The Ferguson Effect: USC to Vote on ‘Diversity’ Resolution

The “Ferguson effect” appears to be spreading from the University of Missouri to other campuses. On Tuesday, the University of Southern California’s student government will vote on a controversial campus resolution urging $100 million be spent on mandatory diversity classes to create an “inclusion climate” on campus.

In Missouri today, the president and chancellor of the University of Missouri’s flagship campus in Columbia resigned within mere hours of each other after the president, Tim Wolfe, was accused of having “white privilege.” by black student groups.

The protests, fueled by the Black Lives Matter movement, are described as stemming originally from outrage over the shooting of black teenager Michael Brown by a police officer in Ferguson, Missouri last year. Though protestors at the time claimed Brown had raised his hands in surrender and said, “Don’t shoot,” subsequent forensic investigation and a Department of Justice inquiry refuted that story and confirmed that he had attacked the officer.

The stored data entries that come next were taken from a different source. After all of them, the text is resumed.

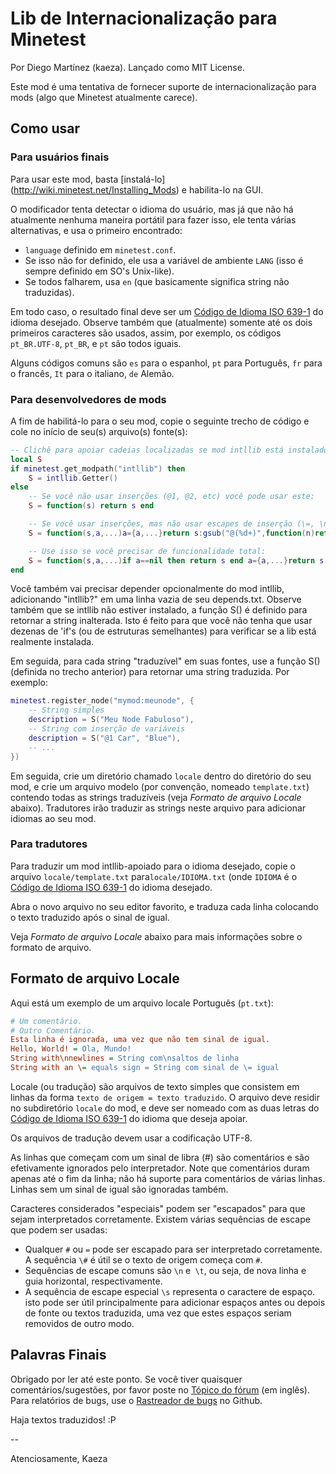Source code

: # Lib de Internacionalização para Minetest

Por Diego Martínez (kaeza).
Lançado como MIT License.

Este mod é uma tentativa de fornecer suporte de internacionalização para mods
(algo que Minetest atualmente carece).

## Como usar

### Para usuários finais

Para usar este mod, basta [instalá-lo] (http://wiki.minetest.net/Installing_Mods) 
e habilita-lo na GUI.

O modificador tenta detectar o idioma do usuário, mas já que não há atualmente 
nenhuma maneira portátil para fazer isso, ele tenta várias alternativas, e usa 
o primeiro encontrado:

  * `language` definido em `minetest.conf`.
  * Se isso não for definido, ele usa a variável de ambiente `LANG` (isso 
    é sempre definido em SO's Unix-like).
  * Se todos falharem, usa `en` (que basicamente significa string não traduzidas).

Em todo caso, o resultado final deve ser um 
[Código de Idioma ISO 639-1](https://en.wikipedia.org/wiki/List_of_ISO_639-1_codes) 
do idioma desejado. Observe também que (atualmente) somente até os dois primeiros 
caracteres são usados, assim, por exemplo, os códigos `pt_BR.UTF-8`, `pt_BR`, e `pt` 
são todos iguais.

Alguns códigos comuns são `es` para o espanhol, `pt` para Português, `fr` para o 
francês, `It` para o italiano, `de` Alemão.

### Para desenvolvedores de mods

A fim de habilitá-lo para o seu mod, copie o seguinte trecho de código e cole no 
início de seu(s) arquivo(s) fonte(s):

```lua
-- Clichê para apoiar cadeias localizadas se mod intllib está instalado.
local S
if minetest.get_modpath("intllib") then
	S = intllib.Getter()
else
	-- Se você não usar inserções (@1, @2, etc) você pode usar este:
	S = function(s) return s end

	-- Se você usar inserções, mas não usar escapes de inserção (\=, \n, etc) isso vai funcionar:
	S = function(s,a,...)a={a,...}return s:gsub("@(%d+)",function(n)return a[tonumber(n)]end)end

	-- Use isso se você precisar de funcionalidade total:
	S = function(s,a,...)if a==nil then return s end a={a,...}return s:gsub("(@?)@(%(?)(%d+)(%)?)",function(e,o,n,c)if e==""then return a[tonumber(n)]..(o==""and c or"")else return"@"..o..n..c end end) end
end
```

Você também vai precisar depender opcionalmente do mod intllib, adicionando "intllib?"
em uma linha vazia de seu depends.txt. Observe também que se intllib não estiver
instalado, a função S() é definido para retornar a string inalterada. Isto é feito
para que você não tenha que usar dezenas de 'if's (ou de estruturas semelhantes)
para verificar se a lib está realmente instalada.

Em seguida, para cada string "traduzível" em suas fontes, use a função S()
(definida no trecho anterior) para retornar uma string traduzida. Por exemplo:

```lua
minetest.register_node("mymod:meunode", {
	-- String simples
	description = S("Meu Node Fabuloso"),
	-- String com inserção de variáveis
	description = S("@1 Car", "Blue"),
	-- ...
})
```

Em seguida, crie um diretório chamado `locale` dentro do diretório do seu mod, 
e crie um arquivo modelo (por convenção, nomeado `template.txt`) contendo todas 
as strings traduzíveis (veja *Formato de arquivo Locale* abaixo). Tradutores 
irão traduzir as strings neste arquivo para adicionar idiomas ao seu mod.

### Para tradutores

Para traduzir um mod intllib-apoiado para o idioma desejado, copie o
arquivo `locale/template.txt` para`locale/IDIOMA.txt` (onde `IDIOMA` é o
[Código de Idioma ISO 639-1](https://en.wikipedia.org/wiki/List_of_ISO_639-1_codes)
do idioma desejado.

Abra o novo arquivo no seu editor favorito, e traduza cada linha colocando
o texto traduzido após o sinal de igual.

Veja *Formato de arquivo Locale* abaixo para mais informações sobre o formato de arquivo.

## Formato de arquivo Locale

Aqui está um exemplo de um arquivo locale Português (`pt.txt`):

```cfg
# Um comentário.
# Outro Comentário.
Esta linha é ignorada, uma vez que não tem sinal de igual.
Hello, World! = Ola, Mundo!
String with\nnewlines = String com\nsaltos de linha
String with an \= equals sign = String com sinal de \= igual
```

Locale (ou tradução) são arquivos de texto simples que consistem em linhas da
forma `texto de origem = texto traduzido`. O arquivo deve residir no subdiretório 
`locale` do mod, e deve ser nomeado com as duas letras do 
[Código de Idioma ISO 639-1](https://en.wikipedia.org/wiki/List_of_ISO_639-1_codes)
do idioma que deseja apoiar.

Os arquivos de tradução devem usar a codificação UTF-8.

As linhas que começam com um sinal de libra (#) são comentários e são efetivamente 
ignorados pelo interpretador. Note que comentários duram apenas até o fim da linha;
não há suporte para comentários de várias linhas. Linhas sem um sinal de igual são
ignoradas também.

Caracteres considerados "especiais" podem ser "escapados" para que sejam 
interpretados corretamente. Existem várias sequências de escape que podem ser usadas:

  * Qualquer `#` ou `=` pode ser escapado para ser interpretado corretamente. 
    A sequência `\#` é útil se o texto de origem começa com `#`.
  * Sequências de escape comuns são `\n` e` \t`, ou seja, de nova linha e
    guia horizontal, respectivamente.
  * A sequência de escape especial `\s` representa o caractere de espaço. isto
    pode ser útil principalmente para adicionar espaços antes ou depois de fonte ou
    textos traduzida, uma vez que estes espaços seriam removidos de outro modo.

## Palavras Finais

Obrigado por ler até este ponto.
Se você tiver quaisquer comentários/sugestões, por favor poste no
[Tópico do fórum](https://forum.minetest.net/viewtopic.php?id=4929) (em inglês). Para
relatórios de bugs, use o [Rastreador de bugs](https://github.com/minetest-mods/intllib/issues/new)
no Github.

Haja textos traduzidos! :P

\--

Atenciosamente,
Kaeza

Protests were fueled by several reported racial incidents on campus. Demonstrators complained that Wolfe had not been quick enough to react–and Wolfe, apparently, agreed. One critic described Wolfe’s capitulation as an elder generation of liberals realizing “they must be sacrificed on the pagan altar of the New.”

The tense atmosphere of Missouri was in evidence at the most recent USC student government meeting on the diversity resolution, where, students were shouting “impeach now” at student Senator Jacob Ellenhorn and others who are opposed to it.

Tuesday’s vote at USC will seek to establish a scholarship fund to help “underrepresented” groups be better recognized by creating a slew of diversity classes on queer and race theory; requiring diversity training courses for students and faculty; and hiring a new dean of diversity. The vote was originally supposed to take place on October 27 but was delayed to November 10 due to the emotionally-charged atmosphere at the meeting. The resolution has also been rewritten to reflect a series of complaints that were made against it by students who are opposed to it. 

One of the changes states that the $100 million will not come from tuition increases, which was a major point of concern for many of the resolution’s opponents. (USC has hiked tuition by $2,000 annually this year alone.) The resolution now states “BE IT FURTHER RESOLVED, the University of Southern California will implement the measures listed above, contingent on the necessary funds being supplied without raising student tuition or through the application of additional student fees.” It is not clear how the funds will be raised, however.

Breitbart News spoke with several students on campus recently who were both in favor of and opposed to the resolution. Graduate chemical engineering student Brian Moore said he is fine with the resolution as long as the $100 million is not coming from student tuition. He added that he thinks it is “unfair” to pass the resolution, however: “I don’t think many people know about it.”

It is likely the resolution will pass. 

This Saturday at a tailgate event, prior to a USC football game, students were reportedly protesting in favor of the diversity resolution–and against the university administration. One sign, reading “put your money where your mouth is,” was apparently directed at the school’s President, C.L. Max Nikias.

Ellenhorn told Breitbart News that he held a meeting last Tuesday, along with all of the other class senators and authors of the resolution, to discuss concerns before it was rewritten. He said when he expressed his concerns, including over the creation of diversity classes at the school, he was chastised.

They told me that my concerns were illegitimate and that they were just fear mongering because the resolution doesn’t say anything about money coming from tuition. And then they told me that I was being disrespectful for questioning the authors of the resolution because they have experience with that.

The vote will take place at 7 p.m. in the campus’s Ronald Tutor Center.